### Work item
Give back, exactly as written, the lines from the first line of the data below through the line with "3.14, 'more quickly.'>", and omit the pictures.

### Records supplied
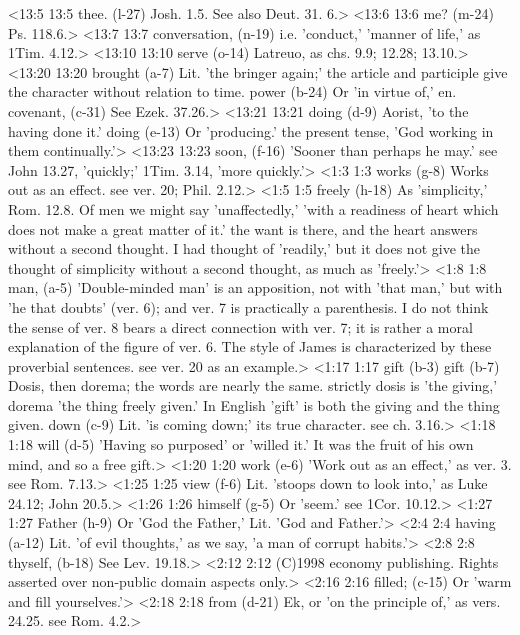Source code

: <13:5 13:5  thee. (l-27)  Josh. 1.5. See also Deut. 31. 6.>
<13:6 13:6  me? (m-24)  Ps. 118.6.>
<13:7 13:7  conversation, (n-19)  i.e. 'conduct,' 'manner of life,' as 1Tim. 4.12.>
<13:10 13:10  serve (o-14)  Latreuo, as chs. 9.9; 12.28; 13.10.>
<13:20 13:20  brought (a-7)  Lit. 'the bringer again;' the article and participle give the  character without relation to time.
  power (b-24)  Or 'in virtue of,' en.
  covenant, (c-31)  See Ezek. 37.26.>
<13:21 13:21  doing (d-9)  Aorist, 'to the having done it.'
  doing (e-13)  Or 'producing.' the present tense, 'God working in them  continually.'>
<13:23 13:23  soon, (f-16)  'Sooner than perhaps he may.' see John 13.27, 'quickly;' 1Tim. 3.14, 'more quickly.'>
<1:3 1:3  works (g-8)  Works out as an effect. see ver. 20; Phil. 2.12.>
<1:5 1:5  freely (h-18)  As 'simplicity,' Rom. 12.8. Of men we might say  'unaffectedly,' 'with a readiness of heart which does not make  a great matter of it.' the want is there, and the heart answers  without a second thought. I had thought of 'readily,' but it  does not give the thought of simplicity without a second  thought, as much as 'freely.'>
<1:8 1:8  man, (a-5)  'Double-minded man' is an apposition, not with 'that man,'  but with 'he that doubts' (ver. 6); and ver. 7 is practically a  parenthesis. I do not think the sense of ver. 8 bears a direct  connection with ver. 7; it is rather a moral explanation of the  figure of ver. 6. The style of James is characterized by these  proverbial sentences. see ver. 20 as an example.>
<1:17 1:17  gift (b-3)  gift (b-7)
  Dosis, then dorema; the words are nearly the same.  strictly dosis is 'the giving,' dorema 'the thing freely  given.' In English 'gift' is both the giving and the thing  given.
  down (c-9)  Lit. 'is coming down;' its true character. see ch. 3.16.>
<1:18 1:18  will (d-5)  'Having so purposed' or 'willed it.' It was the fruit of his  own mind, and so a free gift.>
<1:20 1:20  work (e-6)  'Work out as an effect,' as ver. 3. see Rom. 7.13.>
<1:25 1:25  view (f-6)  Lit. 'stoops down to look into,' as Luke 24.12; John 20.5.>
<1:26 1:26  himself (g-5)  Or 'seem.' see 1Cor. 10.12.>
<1:27 1:27  Father (h-9)  Or 'God the Father,' Lit. 'God and Father.'>
<2:4 2:4  having (a-12)  Lit. 'of evil thoughts,' as we say, 'a man of corrupt  habits.'>
<2:8 2:8  thyself, (b-18)  See Lev. 19.18.>
<2:12 2:12
 (C)1998 economy publishing.  Rights asserted over non-public domain aspects only.>
<2:16 2:16  filled; (c-15)  Or 'warm and fill yourselves.'>
<2:18 2:18  from (d-21)  Ek, or 'on the principle of,' as vers. 24.25. see Rom. 4.2.>
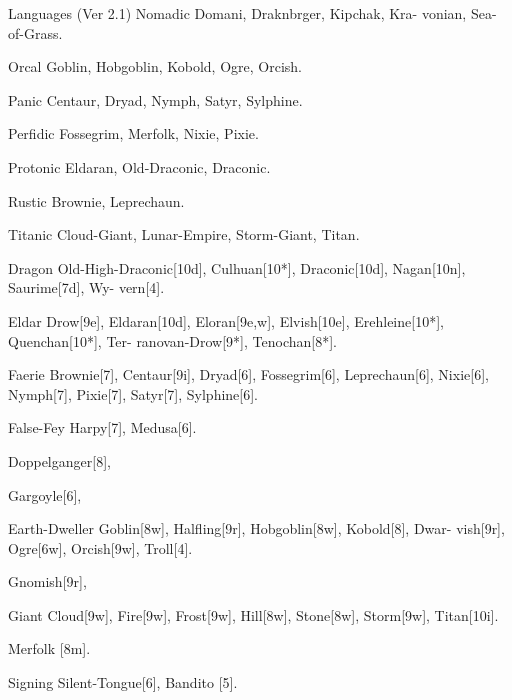 \begin{Chapter}{Languages (Ver 2.1)}
Nomadic  Domani,  Draknbrger,  Kipchak,  Kra-
vonian, Sea-of-Grass. 

Orcal Goblin, Hobgoblin, Kobold, Ogre, Orcish.  

Panic Centaur, Dryad, Nymph, Satyr, Sylphine.  

Perfidic Fossegrim, Merfolk, Nixie, Pixie.  

Protonic Eldaran, Old-Draconic, Draconic.  

Rustic Brownie, Leprechaun. 

Titanic  Cloud-Giant,  Lunar-Empire,  Storm-Giant, 
Titan. 

 

 

Dragon  Old-High-Draconic[10d],  Culhuan[10*], 
Draconic[10d],  Nagan[10n],  Saurime[7d],  Wy-
vern[4]. 

Eldar  Drow[9e],  Eldaran[10d],  Eloran[9e,w], 
Elvish[10e],  Erehleine[10*],  Quenchan[10*],  Ter-
ranovan-Drow[9*], Tenochan[8*]. 

Faerie  Brownie[7],  Centaur[9i],  Dryad[6], 
Fossegrim[6], Leprechaun[6], Nixie[6], Nymph[7], 
Pixie[7], Satyr[7], Sylphine[6]. 

False-Fey 
Harpy[7], Medusa[6]. 

Doppelganger[8], 

Gargoyle[6], 

Earth-Dweller 
Goblin[8w], 
Halfling[9r],  Hobgoblin[8w],  Kobold[8],  Dwar-
vish[9r], Ogre[6w], Orcish[9w], Troll[4]. 

Gnomish[9r], 

Giant  Cloud[9w],  Fire[9w],  Frost[9w],  Hill[8w], 
Stone[8w], Storm[9w], Titan[10i]. 

Merfolk [8m]. 

Signing Silent-Tongue[6], Bandito [5]. 



\end{Chapter}

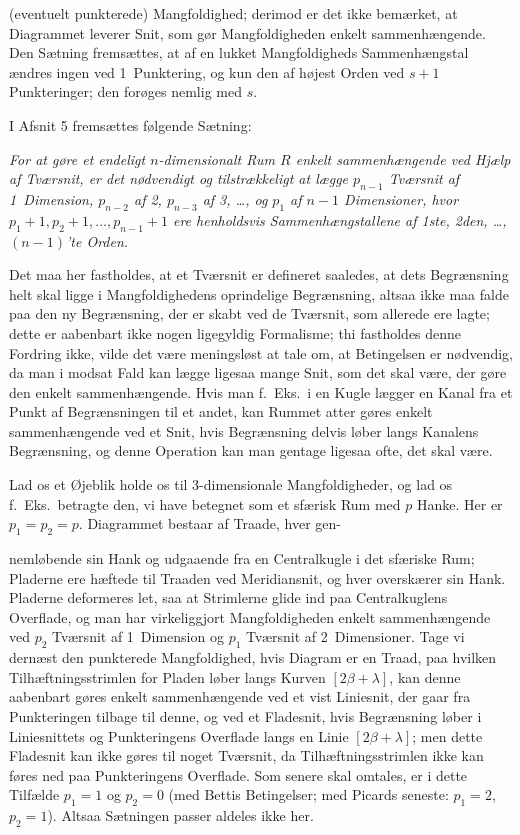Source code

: \documentclass{article}
\begin{document}
(eventuelt punkterede) Mangfoldighed; derimod er det ikke bemærket, at Diagrammet leverer Snit, som gør Mangfoldigheden enkelt sammenhængende. Den Sætning fremsættes, at af en lukket Mangfoldigheds Sammenhængstal ændres ingen ved 1~Punktering, og kun den af højest Orden ved $s + 1$ Punkteringer; den forøges nemlig med $s$.

I Afsnit 5 fremsættes følgende Sætning:

\emph{For at gøre et endeligt $n$-dimensionalt Rum $R$ enkelt sammenhængende ved Hjælp af Tværsnit, er det nødvendigt og tilstrækkeligt at lægge $p_{n-1}$ Tværsnit af 1~Dimension, $p_{n-2}$ af 2, $p_{n-3}$ af 3, \dots, og $p_1$ af $n - 1$ Dimensioner, hvor $p_1 + 1, p_2 + 1, \dots, p_{n-1} + 1$ ere henholdsvis Sammenhængstallene af 1ste, 2den, \dots, $(n - 1)$'te Orden.}

Det maa her fastholdes, at et Tværsnit er defineret saaledes, at dets Begrænsning helt skal ligge i Mangfoldighedens oprindelige Begrænsning, altsaa ikke maa falde paa den ny Begrænsning, der er skabt ved de Tværsnit, som allerede ere lagte; dette er aabenbart ikke nogen ligegyldig Formalisme; thi fastholdes denne Fordring ikke, vilde det være meningsløst at tale om, at Betingelsen er nødvendig, da man i modsat Fald kan lægge ligesaa mange Snit, som det skal være, der gøre den enkelt sammenhængende. Hvis man f.~Eks.\ i en Kugle lægger en Kanal fra et Punkt af Begrænsningen til et andet, kan Rummet atter gøres enkelt sammenhængende ved et Snit, hvis Begrænsning delvis løber langs Kanalens Begrænsning, og denne Operation kan man gentage ligesaa ofte, det skal være.

Lad os et Øjeblik holde os til 3-dimensionale Mangfoldigheder, og lad os f.~Eks.\ betragte den, vi have betegnet som et sfærisk Rum med $p$ Hanke. Her er $p_1 = p_2 = p$. Diagrammet bestaar af Traade, hver gen-

nemløbende sin Hank og udgaaende fra en Centralkugle i det sfæriske Rum; Pladerne ere hæftede til Traaden ved Meridiansnit, og hver overskærer sin Hank. Pladerne deformeres let, saa at Strimlerne glide ind paa Centralkuglens Overflade, og man har virkeliggjort Mangfoldigheden enkelt sammenhængende ved $p_2$ Tværsnit af 1~Dimension og $p_1$ Tværsnit af 2~Dimensioner. Tage vi dernæst den punkterede Mangfoldighed, hvis Diagram er en Traad, paa hvilken Tilhæftningsstrimlen for Pladen løber langs Kurven $[2\beta + \lambda]$, kan denne aabenbart gøres enkelt sammenhængende ved et vist Liniesnit, der gaar fra Punkteringen tilbage til denne, og ved et Fladesnit, hvis Begrænsning løber i Liniesnittets og Punkteringens Overflade langs en Linie $[2\beta + \lambda]$; men dette Fladesnit kan ikke gøres til noget Tværsnit, da Tilhæftningsstrimlen ikke kan føres ned paa Punkteringens Overflade. Som senere skal omtales, er i dette Tilfælde $p_1 = 1$ og $p_2 = 0$ (med Bettis Betingelser; med Picards seneste: $p_1 = 2$, $p_2 = 1$). Altsaa Sætningen passer aldeles ikke her.
\end{document}
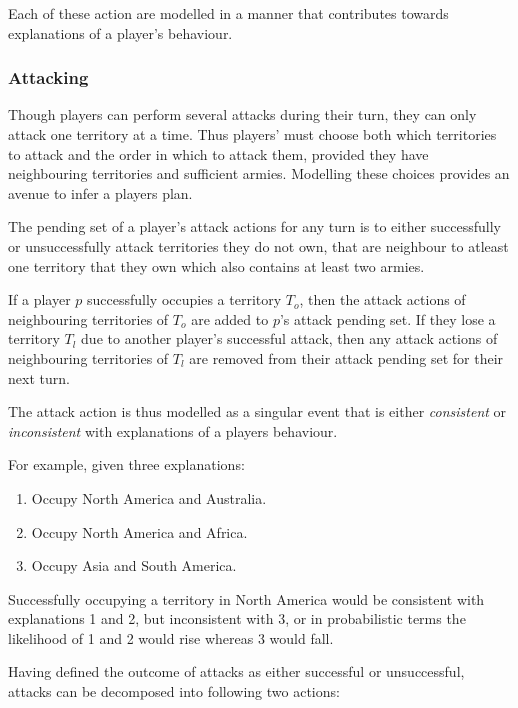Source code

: \documentclass[parskip]{cs4rep}
\begin{document}
Each of these action are modelled in a manner that contributes towards explanations of a player's behaviour.

\subsubsection{Attacking}

Though players can perform several attacks during their turn, they can only attack one territory at a time. Thus players' must choose both which territories to attack and the order in which to attack them, provided they have neighbouring territories and sufficient armies. Modelling these choices provides an avenue to infer a players plan.

The pending set of a player's attack actions for any turn is to either successfully or unsuccessfully attack territories they do not own, that are neighbour to atleast one territory that they own which also contains at least two armies.

If a player $p$ successfully occupies a territory $T_{o}$, then the attack actions of neighbouring territories of $T_{o}$ are added to $p$'s attack pending set. If they lose a territory $T_{l}$ due to another player's successful attack, then any attack actions of neighbouring territories of $T_{l}$ are removed from their attack pending set for their next turn. 

The attack action is thus modelled as a singular event that is either \textit{consistent} or \textit{inconsistent} with explanations of a players behaviour.

For example, given three explanations:

\begin{enumerate}
\item
Occupy North America and Australia.
\item
Occupy North America and Africa.
\item
Occupy Asia and South America.
\end{enumerate}

Successfully occupying a territory in North America would be consistent with explanations 1 and 2, but inconsistent with 3, or in probabilistic terms the likelihood of 1 and 2 would rise whereas 3 would fall.

Having defined the outcome of attacks as either successful or unsuccessful, attacks can be decomposed into following two actions: 
\end{document}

### Result for this exercise
Source code

: <13:5 13:5  thee. (l-27)  Josh. 1.5. See also Deut. 31. 6.>
<13:6 13:6  me? (m-24)  Ps. 118.6.>
<13:7 13:7  conversation, (n-19)  i.e. 'conduct,' 'manner of life,' as 1Tim. 4.12.>
<13:10 13:10  serve (o-14)  Latreuo, as chs. 9.9; 12.28; 13.10.>
<13:20 13:20  brought (a-7)  Lit. 'the bringer again;' the article and participle give the  character without relation to time.
  power (b-24)  Or 'in virtue of,' en.
  covenant, (c-31)  See Ezek. 37.26.>
<13:21 13:21  doing (d-9)  Aorist, 'to the having done it.'
  doing (e-13)  Or 'producing.' the present tense, 'God working in them  continually.'>
<13:23 13:23  soon, (f-16)  'Sooner than perhaps he may.' see John 13.27, 'quickly;' 1Tim. 3.14, 'more quickly.'>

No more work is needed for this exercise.